Saved data entries
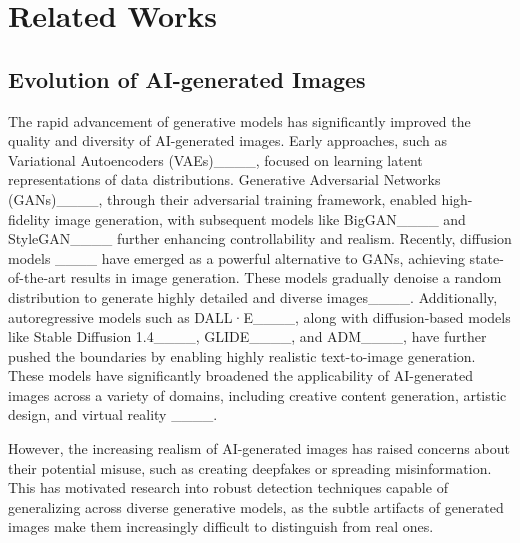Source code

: \section{Related Works}

\subsection{Evolution of AI-generated Images}
The rapid advancement of generative models has significantly improved the quality and diversity of AI-generated images.
Early approaches, such as Variational Autoencoders (VAEs)____, focused on learning latent representations of data distributions. 
Generative Adversarial Networks (GANs)____, through their adversarial training framework, enabled high-fidelity image generation, with subsequent models like BigGAN____ and StyleGAN____ further enhancing controllability and realism.
Recently, diffusion models ____ have emerged as a powerful alternative to GANs, achieving state-of-the-art results in image generation. These models gradually denoise a random distribution to generate highly detailed and diverse images____.
Additionally, autoregressive models such as DALL·E____, along with diffusion-based models like Stable Diffusion 1.4____, GLIDE____, and ADM____, have further pushed the boundaries by enabling highly realistic text-to-image generation. These models have significantly broadened the applicability of AI-generated images across a variety of domains, including creative content generation, artistic design, and virtual reality ____.

However, the increasing realism of AI-generated images has raised concerns about their potential misuse, such as creating deepfakes or spreading misinformation. This has motivated research into robust detection techniques capable of generalizing across diverse generative models, as the subtle artifacts of generated images make them increasingly difficult to distinguish from real ones.

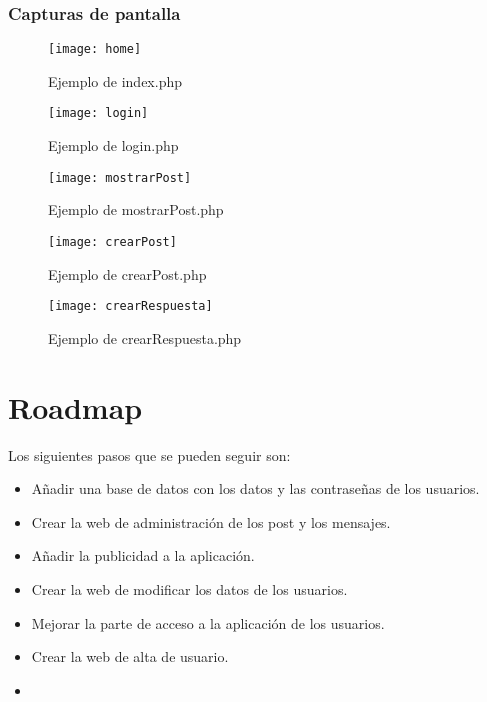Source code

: \documentclass[a4paper]{article}
\begin{document}
	\subsubsection{Capturas de pantalla}
	\begin{figure}[htb]
		\texttt{[image: home]}
		\caption{Ejemplo de index.php}
		\label{}
	\end{figure}
	\begin{figure}[htb]
		\texttt{[image: login]}
		\caption{Ejemplo de login.php}
		\label{}
	\end{figure}
	\begin{figure}[htb]
		\texttt{[image: mostrarPost]}
		\caption{Ejemplo de mostrarPost.php}
		\label{}
	\end{figure}
	\begin{figure}[htb]
		\texttt{[image: crearPost]}
		\caption{Ejemplo de crearPost.php}
		\label{}
	\end{figure}
	\begin{figure}[htb]
		\texttt{[image: crearRespuesta]}
		\caption{Ejemplo de crearRespuesta.php}
		\label{}
	\end{figure}
	
	\section{Roadmap}\label{mejoras}
	Los siguientes pasos que se pueden seguir son:
	\begin{itemize}
		\item Añadir una base de datos con los datos y las contraseñas de los usuarios.
		\item Crear la web de administración de los post y los mensajes.
		\item Añadir la publicidad a la aplicación.
		\item Crear la web de modificar los datos de los usuarios.
		\item Mejorar la parte de acceso a la aplicación de los usuarios.
		\item Crear la web de alta de usuario.
		\item 
	\end{itemize}
	
\end{document}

» YOUR TASK: When you reproduce the entries above, keep every word exactly and leave out each picture.

» RESULT FOR THIS TASK:
Source code

: \section{Related Works}

\subsection{Evolution of AI-generated Images}
The rapid advancement of generative models has significantly improved the quality and diversity of AI-generated images.
Early approaches, such as Variational Autoencoders (VAEs)____, focused on learning latent representations of data distributions. 
Generative Adversarial Networks (GANs)____, through their adversarial training framework, enabled high-fidelity image generation, with subsequent models like BigGAN____ and StyleGAN____ further enhancing controllability and realism.
Recently, diffusion models ____ have emerged as a powerful alternative to GANs, achieving state-of-the-art results in image generation. These models gradually denoise a random distribution to generate highly detailed and diverse images____.
Additionally, autoregressive models such as DALL·E____, along with diffusion-based models like Stable Diffusion 1.4____, GLIDE____, and ADM____, have further pushed the boundaries by enabling highly realistic text-to-image generation. These models have significantly broadened the applicability of AI-generated images across a variety of domains, including creative content generation, artistic design, and virtual reality ____.

However, the increasing realism of AI-generated images has raised concerns about their potential misuse, such as creating deepfakes or spreading misinformation. This has motivated research into robust detection techniques capable of generalizing across diverse generative models, as the subtle artifacts of generated images make them increasingly difficult to distinguish from real ones.

Source code

: \documentclass[a4paper]{article}
\begin{document}
	\subsubsection{Capturas de pantalla}
	\begin{figure}[htb]
		\texttt{[image: home]}
		\caption{Ejemplo de index.php}
		\label{}
	\end{figure}
	\begin{figure}[htb]
		\texttt{[image: login]}
		\caption{Ejemplo de login.php}
		\label{}
	\end{figure}
	\begin{figure}[htb]
		\texttt{[image: mostrarPost]}
		\caption{Ejemplo de mostrarPost.php}
		\label{}
	\end{figure}
	\begin{figure}[htb]
		\texttt{[image: crearPost]}
		\caption{Ejemplo de crearPost.php}
		\label{}
	\end{figure}
	\begin{figure}[htb]
		\texttt{[image: crearRespuesta]}
		\caption{Ejemplo de crearRespuesta.php}
		\label{}
	\end{figure}
	
	\section{Roadmap}\label{mejoras}
	Los siguientes pasos que se pueden seguir son:
	\begin{itemize}
		\item Añadir una base de datos con los datos y las contraseñas de los usuarios.
		\item Crear la web de administración de los post y los mensajes.
		\item Añadir la publicidad a la aplicación.
		\item Crear la web de modificar los datos de los usuarios.
		\item Mejorar la parte de acceso a la aplicación de los usuarios.
		\item Crear la web de alta de usuario.
		\item 
	\end{itemize}
	
\end{document}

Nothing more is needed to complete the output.